'''
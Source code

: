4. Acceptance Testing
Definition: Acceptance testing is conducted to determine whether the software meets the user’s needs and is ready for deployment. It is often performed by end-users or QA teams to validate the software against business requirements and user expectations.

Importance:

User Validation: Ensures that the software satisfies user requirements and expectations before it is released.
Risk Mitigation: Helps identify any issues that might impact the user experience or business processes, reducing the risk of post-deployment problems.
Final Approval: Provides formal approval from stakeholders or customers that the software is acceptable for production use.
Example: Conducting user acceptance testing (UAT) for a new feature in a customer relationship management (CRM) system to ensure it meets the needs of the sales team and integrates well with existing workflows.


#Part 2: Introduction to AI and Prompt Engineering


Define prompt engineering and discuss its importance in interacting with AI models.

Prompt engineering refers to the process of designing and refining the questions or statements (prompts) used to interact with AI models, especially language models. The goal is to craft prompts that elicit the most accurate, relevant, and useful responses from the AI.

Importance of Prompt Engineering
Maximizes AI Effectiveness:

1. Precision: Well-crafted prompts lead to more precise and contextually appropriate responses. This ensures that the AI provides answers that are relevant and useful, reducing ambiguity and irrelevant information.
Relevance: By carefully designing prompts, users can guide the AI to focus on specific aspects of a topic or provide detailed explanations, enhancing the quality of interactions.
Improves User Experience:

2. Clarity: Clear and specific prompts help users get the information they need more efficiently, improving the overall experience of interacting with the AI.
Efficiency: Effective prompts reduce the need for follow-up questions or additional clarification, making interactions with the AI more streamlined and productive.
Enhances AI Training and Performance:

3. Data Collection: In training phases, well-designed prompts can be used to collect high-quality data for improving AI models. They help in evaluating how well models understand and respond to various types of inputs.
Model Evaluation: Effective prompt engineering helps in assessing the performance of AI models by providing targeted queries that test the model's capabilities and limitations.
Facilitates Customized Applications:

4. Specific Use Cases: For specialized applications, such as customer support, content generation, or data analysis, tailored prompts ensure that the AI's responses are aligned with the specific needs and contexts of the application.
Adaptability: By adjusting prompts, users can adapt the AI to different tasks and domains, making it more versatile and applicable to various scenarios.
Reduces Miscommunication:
'''
'''
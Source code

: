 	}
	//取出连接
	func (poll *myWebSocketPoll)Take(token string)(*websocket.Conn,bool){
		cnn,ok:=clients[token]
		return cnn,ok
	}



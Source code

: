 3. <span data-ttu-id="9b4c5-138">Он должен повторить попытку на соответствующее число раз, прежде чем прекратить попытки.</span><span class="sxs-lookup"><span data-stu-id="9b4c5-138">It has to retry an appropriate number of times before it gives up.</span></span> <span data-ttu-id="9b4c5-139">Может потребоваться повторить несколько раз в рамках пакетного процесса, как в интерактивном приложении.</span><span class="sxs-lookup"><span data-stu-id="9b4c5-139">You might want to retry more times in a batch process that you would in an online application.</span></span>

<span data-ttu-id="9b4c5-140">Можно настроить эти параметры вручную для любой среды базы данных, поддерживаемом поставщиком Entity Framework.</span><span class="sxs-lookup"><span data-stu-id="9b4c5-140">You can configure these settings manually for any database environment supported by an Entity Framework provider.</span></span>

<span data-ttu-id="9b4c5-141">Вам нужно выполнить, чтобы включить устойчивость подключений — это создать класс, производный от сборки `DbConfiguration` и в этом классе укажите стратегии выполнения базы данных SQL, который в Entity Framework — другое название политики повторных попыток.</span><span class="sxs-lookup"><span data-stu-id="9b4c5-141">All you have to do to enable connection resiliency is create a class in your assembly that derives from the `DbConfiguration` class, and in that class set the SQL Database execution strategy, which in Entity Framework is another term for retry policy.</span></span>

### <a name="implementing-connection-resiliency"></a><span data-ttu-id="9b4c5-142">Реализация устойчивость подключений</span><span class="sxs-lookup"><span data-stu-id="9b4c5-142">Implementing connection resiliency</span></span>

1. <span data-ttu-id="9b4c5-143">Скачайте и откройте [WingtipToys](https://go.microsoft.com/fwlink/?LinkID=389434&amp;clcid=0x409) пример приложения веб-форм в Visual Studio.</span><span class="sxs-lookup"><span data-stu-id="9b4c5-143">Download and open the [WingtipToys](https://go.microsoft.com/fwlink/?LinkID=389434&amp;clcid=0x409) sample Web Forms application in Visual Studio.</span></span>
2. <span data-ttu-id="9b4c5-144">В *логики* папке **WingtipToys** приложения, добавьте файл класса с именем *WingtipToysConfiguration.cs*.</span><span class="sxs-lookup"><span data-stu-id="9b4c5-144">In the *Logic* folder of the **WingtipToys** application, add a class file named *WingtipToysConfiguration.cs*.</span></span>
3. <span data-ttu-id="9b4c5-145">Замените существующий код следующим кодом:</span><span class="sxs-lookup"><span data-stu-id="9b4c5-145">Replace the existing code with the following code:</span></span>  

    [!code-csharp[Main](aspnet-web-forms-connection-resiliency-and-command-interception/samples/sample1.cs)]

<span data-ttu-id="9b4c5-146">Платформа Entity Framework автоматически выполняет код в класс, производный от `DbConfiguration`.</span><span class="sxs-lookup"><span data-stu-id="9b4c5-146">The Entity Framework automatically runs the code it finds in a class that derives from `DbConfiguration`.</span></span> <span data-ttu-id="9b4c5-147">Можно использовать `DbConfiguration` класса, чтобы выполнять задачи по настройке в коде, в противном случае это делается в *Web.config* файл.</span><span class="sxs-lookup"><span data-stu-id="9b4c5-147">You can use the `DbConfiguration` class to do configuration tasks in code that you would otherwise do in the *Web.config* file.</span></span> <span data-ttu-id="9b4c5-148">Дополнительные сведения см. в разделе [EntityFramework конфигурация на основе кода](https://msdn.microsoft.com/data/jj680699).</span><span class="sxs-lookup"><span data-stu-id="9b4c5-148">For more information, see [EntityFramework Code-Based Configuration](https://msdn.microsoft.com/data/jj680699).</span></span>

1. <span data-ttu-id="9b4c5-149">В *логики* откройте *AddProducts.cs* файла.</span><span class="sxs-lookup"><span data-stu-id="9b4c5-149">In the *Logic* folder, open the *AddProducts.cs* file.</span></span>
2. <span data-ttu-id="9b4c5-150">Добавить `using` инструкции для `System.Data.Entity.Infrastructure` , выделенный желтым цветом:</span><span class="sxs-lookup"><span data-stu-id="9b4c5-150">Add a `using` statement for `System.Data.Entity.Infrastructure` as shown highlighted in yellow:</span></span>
'''
> How to complete this task:
Reproduce only the lines above spanning from the line containing "User Validation: Ensures" through the line containing "Define prompt engineering", word for word.

> Answer box:
User Validation: Ensures that the software satisfies user requirements and expectations before it is released.
Risk Mitigation: Helps identify any issues that might impact the user experience or business processes, reducing the risk of post-deployment problems.
Final Approval: Provides formal approval from stakeholders or customers that the software is acceptable for production use.
Example: Conducting user acceptance testing (UAT) for a new feature in a customer relationship management (CRM) system to ensure it meets the needs of the sales team and integrates well with existing workflows.


#Part 2: Introduction to AI and Prompt Engineering


Define prompt engineering and discuss its importance in interacting with AI models.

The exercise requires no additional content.